Three Debate Tips for Those Calling for More Gun Restrictions

If you think politicians should pass (and law enforcement agents and bureaucrats should enforce) more laws restricting the sale and/or possession of guns among the general population, then you and I are on opposite sides of that debate. However, my goal here is to help you to more effectively argue your position.

Why would I do that? I’m tired of the irrationality and ignorance surrounding the issue. I believe that, given a reasoned debate, my side will prevail. I grant to you the courtesy of presuming that you believe the same thing about your side. So, if we both want a reasoned debate, what can you do to present reasonable arguments in support of your position?

1. Stop demonizing America’s millions of gun owners.

Not only is the tactic of demonizing (and scapegoating) gun owners unjust and intellectually dishonest, it is strategically stupid on your part. Gun owners tend to be wealthier and more politically active. If you really want to mobilize millions of people against your position, the best thing you can do is subject them to vicious name-calling and unjust character attacks.

To offer a personal example of how this works, after I read some idiot on Twitter call the National Rifle Association a “terrorist” organization, I purchased a five-year membership to the NRA. (I was a member many years ago but let my membership lapse mostly due to disagreements over political strategy.) I regard the NRA as the nation’s oldest civil-rights organization, and if its critics persist on maligning it, I’ll seriously consider upgrading to the $1,000 lifetime membership.

2. Don’t confuse faux self-righteousness with an argument.

Many advocates of restrictive gun laws have thought very carefully about the relevant issues. Unfortunately, many have not.

I understand that people get emotional over guns. But don’t expect your rage to persuade me that your policy proposals are a good idea.

Consider the following argument: “If the perpetrator of a mass shooting had not had a gun, he would not have been able to commit the mass murder (with a gun); therefore, the government should restrict everyone’s access to a gun.” If, without further reasoning or evidence, you find that argument compelling, I suggest that you are not thinking at all seriously about the issues at stake. You are instead grasping at pretexts to rationalize your emotionalist commitment.

At a minimum, to seriously grapple with the issues at hand, you need to seriously consider the following questions:

  • What will proposed gun restrictions mean for the many thousands of Americans who use a gun in self defense each year?
  • If criminals have no fear (or less fear) that their potential victims might be armed, won’t criminals be more likely to commit more crimes?
  • Is it a good idea to expend police resources enforcing laws impacting every existing or potential gun owner, rather than use those resources to target actual or likely criminals?
  • How will you prevent criminals from buying guns on the black market or switching to other weapons?
  • Even if you can prevent (some) criminals from obtaining guns, if you also prevent their intended victims (who tend to be physically smaller) from obtaining guns, are you not giving the advantage to the criminals in many contexts?
  • Is it a good idea to create what William Burroughs warned against, “a society where the only people allowed guns are the police and the military?” If that’s not your goal, what is?

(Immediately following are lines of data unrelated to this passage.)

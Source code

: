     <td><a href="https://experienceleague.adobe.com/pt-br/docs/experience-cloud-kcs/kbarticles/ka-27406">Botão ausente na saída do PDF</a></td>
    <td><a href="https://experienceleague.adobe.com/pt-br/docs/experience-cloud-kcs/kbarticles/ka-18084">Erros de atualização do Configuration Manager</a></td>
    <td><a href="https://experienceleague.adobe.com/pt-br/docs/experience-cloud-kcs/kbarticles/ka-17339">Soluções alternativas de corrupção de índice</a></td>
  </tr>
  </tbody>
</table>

Please understand that what I am asking for here is not an unresponsive or fact-free sound-bite. I’ve heard plenty of those. I’m asking that you seriously grapple with questions such as these and formulate your arguments (and your policy proposals) accordingly.

3. Learn something about guns.

I understand that many advocates of restrictive gun laws know a great deal about guns. Unfortunately, many know nothing or close to nothing about guns.

If you have little or no idea what are the answers to such questions as the following, then why should I believe that you are remotely competent to help craft the nation’s gun laws?

  • What’s the difference between an automatic and a semi-automatic gun?
  • Are automatic guns currently legal in the United States?
  • What’s the difference between a rifle and a shotgun?
  • What is a revolver?
  • What is a magazine as used in a semi-automatic gun?
  • With respect to guns, to what does “9 mm” and “.223 caliber” refer?

If you have never fired a gun, I suggest that you find a competent instructor and actually go shoot a gun. You might learn something useful about guns—and about gun owners. And you might even learn something useful about yourself.

If you take my three tips to heart, you will more effectively argue for your position in favor of more restrictive gun laws (for the general population). As someone who opposes that agenda, I’m okay with that. Because I believe that, the more reasonable your position becomes, the more it will shift to look like my position. At least we’ll each be able to see more clearly where the other side is coming from. And may the best case win.